◆ **Extracted material**:
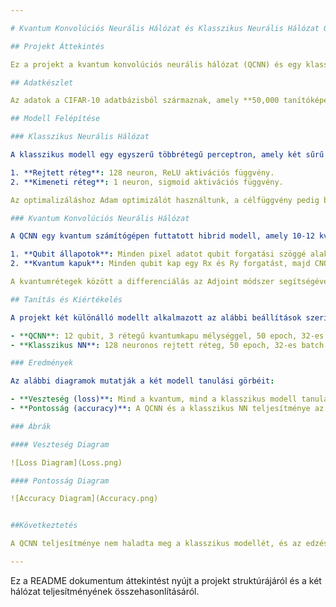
 ```yaml
---

# Kvantum Konvolúciós Neurális Hálózat és Klasszikus Neurális Hálózat Összehasonlító Értékelés

## Projekt Áttekintés

Ez a projekt a kvantum konvolúciós neurális hálózat (QCNN) és egy klasszikus neurális hálózat (NN) teljesítményét hasonlítja össze a **CIFAR-10** képadatbázison, amely 10 különböző osztályú képet tartalmaz. A projekt célja annak vizsgálata, hogy a kvantuminformatikai módszerek hogyan teljesítenek azonos körülmények között egy hagyományos neurális hálózathoz képest.

## Adatkészlet

Az adatok a CIFAR-10 adatbázisból származnak, amely **50,000 tanítóképet** és **10,000 tesztképet** tartalmaz. A képeket 10 kategóriába sorolták, mint például repülőgép, autó, madár stb.

## Modell Felépítése

### Klasszikus Neurális Hálózat

A klasszikus modell egy egyszerű többrétegű perceptron, amely két sűrű réteget tartalmaz:

1. **Rejtett réteg**: 128 neuron, ReLU aktivációs függvény.
2. **Kimeneti réteg**: 1 neuron, sigmoid aktivációs függvény.

Az optimalizáláshoz Adam optimizálót használtunk, a célfüggvény pedig bináris keresztentrópia volt.

### Kvantum Konvolúciós Neurális Hálózat

A QCNN egy kvantum számítógépen futtatott hibrid modell, amely 10-12 kvantumbit (qubit) segítségével végzi az információ feldolgozását. A QCNN felépítése:

1. **Qubit állapotok**: Minden pixel adatot qubit forgatási szöggé alakítunk.
2. **Kvantum kapuk**: Minden qubit kap egy Rx és Ry forgatást, majd CNOT kapuk kapcsolják össze a qubitokat.

A kvantumrétegek között a differenciálás az Adjoint módszer segítségével történik, ami hatékonyabb és gyorsabb.

## Tanítás és Kiértékelés

A projekt két különálló modellt alkalmazott az alábbi beállítások szerint:

- **QCNN**: 12 qubit, 3 rétegű kvantumkapu mélységgel, 50 epoch, 32-es batch méret.
- **Klasszikus NN**: 128 neuronos rejtett réteg, 50 epoch, 32-es batch méret.

### Eredmények

Az alábbi diagramok mutatják a két modell tanulási görbéit:

- **Veszteség (loss)**: Mind a kvantum, mind a klasszikus modell tanulási veszteségét ábrázolja az edzési és validációs adatokon.
- **Pontosság (accuracy)**: A QCNN és a klasszikus NN teljesítménye az edzési és validációs adatokon.

### Ábrák

#### Veszteség Diagram

![Loss Diagram](Loss.png)

#### Pontosság Diagram

![Accuracy Diagram](Accuracy.png)


##Következtetés

A QCNN teljesítménye nem haladta meg a klasszikus modellét, és az edzés is lassabb volt. Mindazonáltal a QCNN kevesebb paraméterrel dolgozott, ami potenciálisan előnyös lehet nagyobb adatbázisok és nagyobb számítási erőforrások használata esetén. Ez a projekt kezdeti lépéseket tesz a kvantumszámítási módszerek gyakorlati alkalmazása felé a neurális hálózatok területén.

---
```


Ez a README dokumentum áttekintést nyújt a projekt struktúrájáról és a két hálózat teljesítményének összehasonlításáról.

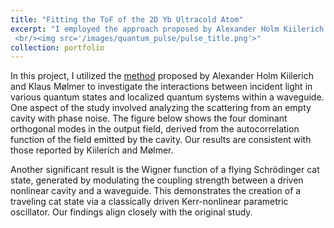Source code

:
 ```yaml
---
title: "Fitting the ToF of the 2D Yb Ultracold Atom"
excerpt: "I employed the approach proposed by Alexander Holm Kiilerich and Klaus Mølmer to study the interactions between incident light in various quantum states and localized quantum systems within a waveguide. By reproducing their work on pulse shaping of a cavity with phase noise and generating a flying cat state, I contributed to advancing techniques in quantum control of emitter. This work was presented to an experimental group for further application.
 <br/><img src='/images/quantum_pulse/pulse_title.png'>"
collection: portfolio
---
```

In this project, I utilized the [method](https://journals.aps.org/prl/abstract/10.1103/PhysRevLett.123.123604) proposed by Alexander Holm Kiilerich and Klaus Mølmer to investigate the interactions between incident light in various quantum states and localized quantum systems within a waveguide. One aspect of the study involved analyzing the scattering from an empty cavity with phase noise. The figure below shows the four dominant orthogonal modes in the output field, derived from the autocorrelation function of the field emitted by the cavity. Our results are consistent with those reported by Kiilerich and Mølmer.


Another significant result is the Wigner function of a flying Schrödinger cat state, generated by modulating the coupling strength between a driven nonlinear cavity and a waveguide. This demonstrates the creation of a traveling cat state via a classically driven Kerr-nonlinear parametric oscillator. Our findings align closely with the original study.

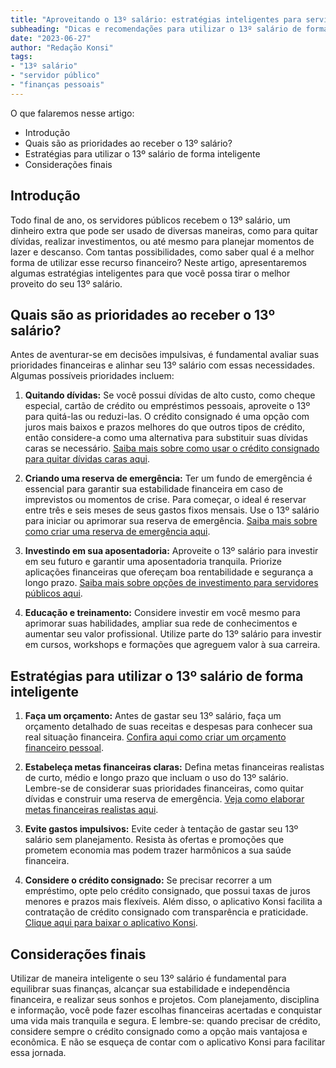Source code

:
 ```yaml
---
title: "Aproveitando o 13º salário: estratégias inteligentes para servidores públicos"
subheading: "Dicas e recomendações para utilizar o 13º salário de forma responsável e equilibrada"
date: "2023-06-27"
author: "Redação Konsi"
tags:
- "13º salário"
- "servidor público"
- "finanças pessoais"
---
```


O que falaremos nesse artigo:
- Introdução
- Quais são as prioridades ao receber o 13º salário?
- Estratégias para utilizar o 13º salário de forma inteligente
- Considerações finais

## Introdução

Todo final de ano, os servidores públicos recebem o 13º salário, um dinheiro extra que pode ser usado de diversas maneiras, como para quitar dívidas, realizar investimentos, ou até mesmo para planejar momentos de lazer e descanso. Com tantas possibilidades, como saber qual é a melhor forma de utilizar esse recurso financeiro? Neste artigo, apresentaremos algumas estratégias inteligentes para que você possa tirar o melhor proveito do seu 13º salário. 

## Quais são as prioridades ao receber o 13º salário?

Antes de aventurar-se em decisões impulsivas, é fundamental avaliar suas prioridades financeiras e alinhar seu 13º salário com essas necessidades. Algumas possíveis prioridades incluem:

1. **Quitando dívidas:** Se você possui dívidas de alto custo, como cheque especial, cartão de crédito ou empréstimos pessoais, aproveite o 13º para quitá-las ou reduzi-las. O crédito consignado é uma opção com juros mais baixos e prazos melhores do que outros tipos de crédito, então considere-a como uma alternativa para substituir suas dívidas caras se necessário. [Saiba mais sobre como usar o crédito consignado para quitar dívidas caras aqui](./como-usar-o-crdito-consignado-para-quitar-dvidas-caras.md).

2. **Criando uma reserva de emergência:** Ter um fundo de emergência é essencial para garantir sua estabilidade financeira em caso de imprevistos ou momentos de crise. Para começar, o ideal é reservar entre três e seis meses de seus gastos fixos mensais. Use o 13º salário para iniciar ou aprimorar sua reserva de emergência. [Saiba mais sobre como criar uma reserva de emergência aqui](./a-importncia-da-reserva-de-emergncia-e-como-constru-la-com-inteligncia-financeira.md).

3. **Investindo em sua aposentadoria:** Aproveite o 13º salário para investir em seu futuro e garantir uma aposentadoria tranquila. Priorize aplicações financeiras que ofereçam boa rentabilidade e segurança a longo prazo. [Saiba mais sobre opções de investimento para servidores públicos aqui](./investindo-seu-dinheiro-como-servidor-pblico-opes-seguras-e-rentveis.md).

4. **Educação e treinamento:** Considere investir em você mesmo para aprimorar suas habilidades, ampliar sua rede de conhecimentos e aumentar seu valor profissional. Utilize parte do 13º salário para investir em cursos, workshops e formações que agreguem valor à sua carreira. 

## Estratégias para utilizar o 13º salário de forma inteligente

1. **Faça um orçamento:** Antes de gastar seu 13º salário, faça um orçamento detalhado de suas receitas e despesas para conhecer sua real situação financeira. [Confira aqui como criar um orçamento financeiro pessoal](./como-criar-e-seguir-um-oramento-financeiro-pessoal-para-servidores-pblicos.md).

2. **Estabeleça metas financeiras claras:** Defina metas financeiras realistas de curto, médio e longo prazo que incluam o uso do 13º salário. Lembre-se de considerar suas prioridades financeiras, como quitar dívidas e construir uma reserva de emergência. [Veja como elaborar metas financeiras realistas aqui](./como-elaborar-metas-financeiras-realistas-para-servidores-pblicos.md).

3. **Evite gastos impulsivos:** Evite ceder à tentação de gastar seu 13º salário sem planejamento. Resista às ofertas e promoções que prometem economia mas podem trazer harmônicos a sua saúde financeira.

4. **Considere o crédito consignado:** Se precisar recorrer a um empréstimo, opte pelo crédito consignado, que possui taxas de juros menores e prazos mais flexíveis. Além disso, o aplicativo Konsi facilita a contratação de crédito consignado com transparência e praticidade. [Clique aqui para baixar o aplicativo Konsi](https://konsi.com.br/download).

## Considerações finais

Utilizar de maneira inteligente o seu 13º salário é fundamental para equilibrar suas finanças, alcançar sua estabilidade e independência financeira, e realizar seus sonhos e projetos. Com planejamento, disciplina e informação, você pode fazer escolhas financeiras acertadas e conquistar uma vida mais tranquila e segura. E lembre-se: quando precisar de crédito, considere sempre o crédito consignado como a opção mais vantajosa e econômica. E não se esqueça de contar com o aplicativo Konsi para facilitar essa jornada.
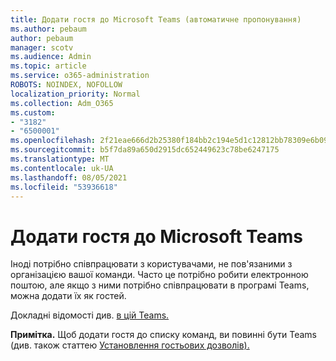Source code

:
 ```yaml
---
title: Додати гостя до Microsoft Teams (автоматичне пропонування)
ms.author: pebaum
author: pebaum
manager: scotv
ms.audience: Admin
ms.topic: article
ms.service: o365-administration
ROBOTS: NOINDEX, NOFOLLOW
localization_priority: Normal
ms.collection: Adm_O365
ms.custom:
- "3182"
- "6500001"
ms.openlocfilehash: 2f21eae666d2b25380f184bb2c194e5d1c12812bb78309e6b09f9f497163b8c8
ms.sourcegitcommit: b5f7da89a650d2915dc652449623c78be6247175
ms.translationtype: MT
ms.contentlocale: uk-UA
ms.lasthandoff: 08/05/2021
ms.locfileid: "53936618"
---
```

# <a name="add-a-guest-to-microsoft-teams"></a>Додати гостя до Microsoft Teams

Іноді потрібно співпрацювати з користувачами, не пов'язаними з організацією вашої команди. Часто це потрібно робити електронною поштою, але якщо з ними потрібно співпрацювати в програмі Teams, можна додати їх як гостей.

Докладні відомості див. [в цій Teams.](https://support.office.com/article/add-guests-to-a-team-in-teams-fccb4fa6-f864-4508-bdde-256e7384a14f#ID0EAABAAA=Desktop)

**Примітка.** Щоб додати гостя до списку команд, ви повинні бути Teams (див. також статтею [Установлення гостьових дозволів).](https://support.office.com/article/set-guest-permissions-for-channels-in-teams-4756c468-2746-4bfd-a582-736d55fcc169)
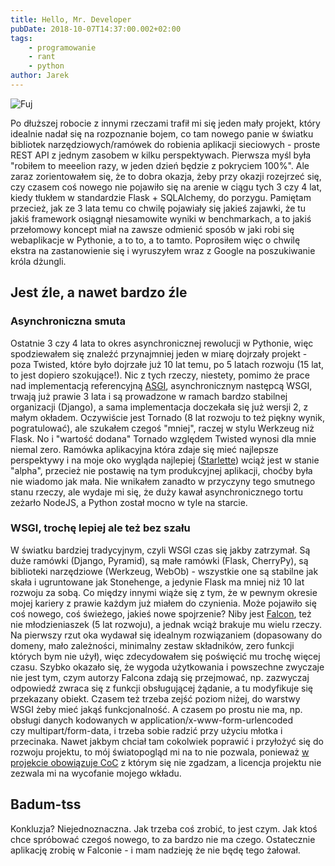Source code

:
 ```yaml
---
title: Hello, Mr. Developer
pubDate: 2018-10-07T14:37:00.002+02:00
tags:
    - programowanie
    - rant
    - python
author: Jarek
---
```


![Fuj](https://2.bp.blogspot.com/-LwUQVFQxODc/W7n9p-t6mcI/AAAAAAAAGGA/iCBkFRbuQXsZE0VBLSmQHs1jKdtShoxyQCLcBGAs/s800/grumpy-clint.jpg)

Po dłuższej robocie z innymi rzeczami trafił mi się jeden mały projekt, który idealnie nadał się na rozpoznanie bojem, co tam nowego panie w światku bibliotek narzędziowych/ramówek do robienia aplikacji sieciowych - proste REST API z jednym zasobem w kilku perspektywach. Pierwsza myśl była "robiłem to meeelion razy, w jeden dzień będzie z pokryciem 100%". Ale zaraz zorientowałem się, że to dobra okazja, żeby przy okazji rozejrzeć się, czy czasem coś nowego nie pojawiło się na arenie w ciągu tych 3 czy 4 lat, kiedy tłukłem w standardzie Flask + SQLAlchemy, do porzygu. Pamiętam przecież, jak ze 3 lata temu co chwilę pojawiały się jakieś zajawki, że tu jakiś framework osiągnął niesamowite wyniki w benchmarkach, a to jakiś przełomowy koncept miał na zawsze odmienić sposób w jaki robi się webaplikacje w Pythonie, a to to, a to tamto. Poprosiłem więc o chwilę ekstra na zastanowienie się i wyruszyłem wraz z Google na poszukiwanie króla dżungli.

## Jest źle, a nawet bardzo źle

### Asynchroniczna smuta

Ostatnie 3 czy 4 lata to okres asynchronicznej rewolucji w Pythonie, więc spodziewałem się znaleźć przynajmniej jeden w miarę dojrzały projekt - poza Twisted, które było dojrzałe już 10 lat temu, po 5 latach rozwoju (15 lat, to jest dopiero szokujące!). Nic z tych rzeczy, niestety, pomimo że prace nad implementacją referencyjną [ASGI](https://asgi.readthedocs.io/), asynchronicznym następcą WSGI, trwają już prawie 3 lata i są prowadzone w ramach bardzo stabilnej organizacji (Django), a sama implementacja doczekała się już wersji 2, z małym okładem. Oczywiście jest Tornado (8 lat rozwoju to też piękny wynik, pogratulować), ale szukałem czegoś "mniej", raczej w stylu Werkzeug niż Flask. No i "wartość dodana" Tornado względem Twisted wynosi dla mnie niemal zero. Ramówka aplikacyjna która zdaje się mieć najlepsze perspektywy i na moje oko wygląda najlepiej ([Starlette](https://www.starlette.io/)) wciąż jest w stanie "alpha", przecież nie postawię na tym produkcyjnej aplikacji, choćby była nie wiadomo jak mała. Nie wnikałem zanadto w przyczyny tego smutnego stanu rzeczy, ale wydaje mi się, że duży kawał asynchronicznego tortu zeżarło NodeJS, a Python został mocno w tyle na starcie.

### WSGI, trochę lepiej ale też bez szału

W światku bardziej tradycyjnym, czyli WSGI czas się jakby zatrzymał. Są duże ramówki (Django, Pyramid), są małe ramówki (Flask, CherryPy), są biblioteki narzędziowe (Werkzeug, WebOb) - wszystkie one są stabilne jak skała i ugruntowane jak Stonehenge, a jedynie Flask ma mniej niż 10 lat rozwoju za sobą. Co między innymi wiąże się z tym, że w pewnym okresie mojej kariery z prawie każdym już miałem do czynienia. Może pojawiło się coś nowego, coś świeżego, jakieś nowe spojrzenie? Niby jest [Falcon](https://falconframework.org/), też nie młodzieniaszek (5 lat rozwoju), a jednak wciąż brakuje mu wielu rzeczy. Na pierwszy rzut oka wydawał się idealnym rozwiązaniem (dopasowany do domeny, mało zależności, minimalny zestaw składników, zero funkcji których bym nie użył), więc zdecydowałem się poświęcić mu trochę więcej czasu. Szybko okazało się, że wygoda użytkowania i powszechne zwyczaje nie jest tym, czym autorzy Falcona zdają się przejmować, np. zazwyczaj odpowiedź zwraca się z funkcji obsługującej żądanie, a tu modyfikuje się przekazany obiekt. Czasem też trzeba zejść poziom niżej, do warstwy WSGI żeby mieć jakąś funkcjonalność. A czasem po prostu nie ma, np. obsługi danych kodowanych w application/x-www-form-urlencoded czy multipart/form-data, i trzeba sobie radzić przy użyciu młotka i przecinaka. Nawet jakbym chciał tam cokolwiek poprawić i przyłożyć się do rozwoju projektu, to mój światopogląd mi na to nie pozwala, ponieważ [w projekcie obowiązuje CoC](https://github.com/falconry/falcon/blob/master/CODEOFCONDUCT.md) z którym się nie zgadzam, a licencja projektu nie zezwala mi na wycofanie mojego wkładu.

## Badum-tss

Konkluzja? Niejednoznaczna. Jak trzeba coś zrobić, to jest czym. Jak ktoś chce spróbować czegoś nowego, to za bardzo nie ma czego. Ostatecznie aplikację zrobię w Falconie - i mam nadzieję że nie będę tego żałował.
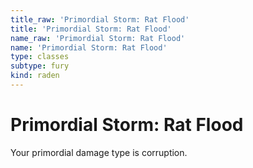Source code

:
 ```yaml
---
title_raw: 'Primordial Storm: Rat Flood'
title: 'Primordial Storm: Rat Flood'
name_raw: 'Primordial Storm: Rat Flood'
name: 'Primordial Storm: Rat Flood'
type: classes
subtype: fury
kind: raden
---
```


# Primordial Storm: Rat Flood

Your primordial damage type is corruption.
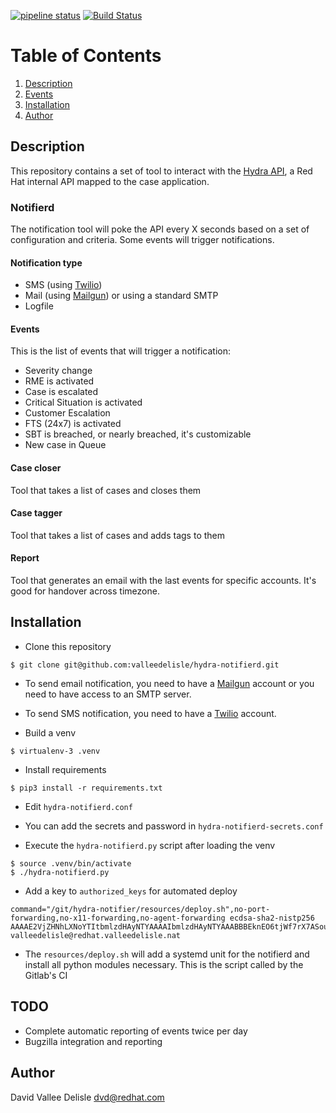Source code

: [![pipeline status](https://gitlab.cee.redhat.com/dvalleed/hydra-notifierd/badges/master/pipeline.svg)](https://gitlab.cee.redhat.com/dvalleed/hydra-notifierd/commits/master)
[![Build Status](https://travis-ci.com/valleedelisle/hydra-notifierd.svg?branch=master)](https://travis-ci.com/valleedelisle/hydra-notifierd)

# Table of Contents
1. [Description](#description)
2. [Events](#events)
3. [Installation](#installation)
4. [Author](#author)

## Description

This repository contains a set of tool to interact with the [Hydra API](https://mojo.redhat.com/groups/cee-integration/blog/2016/12/06/hydra-rest-api), a Red Hat internal API mapped to the case application.

### Notifierd
The notification tool will poke the API every X seconds based on a set of configuration and criteria. Some events will trigger notifications.

#### Notification type
- SMS (using [Twilio](https://www.twilio.com/))
- Mail (using [Mailgun](https://www.mailgun.com/)) or using a standard SMTP
- Logfile

#### Events
This is the list of events that will trigger a notification:
- Severity change
- RME is activated
- Case is escalated
- Critical Situation is activated
- Customer Escalation
- FTS (24x7) is activated
- SBT is breached, or nearly breached, it's customizable
- New case in Queue

#### Case closer
Tool that takes a list of cases and closes them

#### Case tagger
Tool that takes a list of cases and adds tags to them

#### Report
Tool that generates an email with the last events for specific accounts. It's good for handover across timezone.

## Installation

- Clone this repository

```
$ git clone git@github.com:valleedelisle/hydra-notifierd.git
```

- To send email notification, you need to have a [Mailgun](https://www.mailgun.com/) account or you need to have access to an SMTP server.

- To send SMS notification, you need to have a [Twilio](https://www.twilio.com) account.

- Build a venv

```
$ virtualenv-3 .venv
```

- Install requirements

```
$ pip3 install -r requirements.txt
```

- Edit `hydra-notifierd.conf`

- You can add the secrets and password in `hydra-notifierd-secrets.conf`

- Execute the `hydra-notifierd.py` script after loading the venv

```
$ source .venv/bin/activate
$ ./hydra-notifierd.py
```

- Add a key to `authorized_keys` for automated deploy
```
command="/git/hydra-notifier/resources/deploy.sh",no-port-forwarding,no-x11-forwarding,no-agent-forwarding ecdsa-sha2-nistp256 AAAAE2VjZHNhLXNoYTItbmlzdHAyNTYAAAAIbmlzdHAyNTYAAABBBEknEO6tjWf7rX7ASouoPt8cQFkwSBb1kU65ZCX2qzAvgBksrBgE7HtByO827oEBgXUbJ1BET2N5rTfosQ1Hhkk= valleedelisle@redhat.valleedelisle.nat
```

- The `resources/deploy.sh` will add a systemd unit for the notifierd and install all python modules necessary. This is the script called by the Gitlab's CI

## TODO
- Complete automatic reporting of events twice per day
- Bugzilla integration and reporting

## Author
David Vallee Delisle <dvd@redhat.com>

◆ **Problem to solve**: The answer should be a number alone: how many lines of the entries hold the word "artigo"?

◆ **Response area**: 2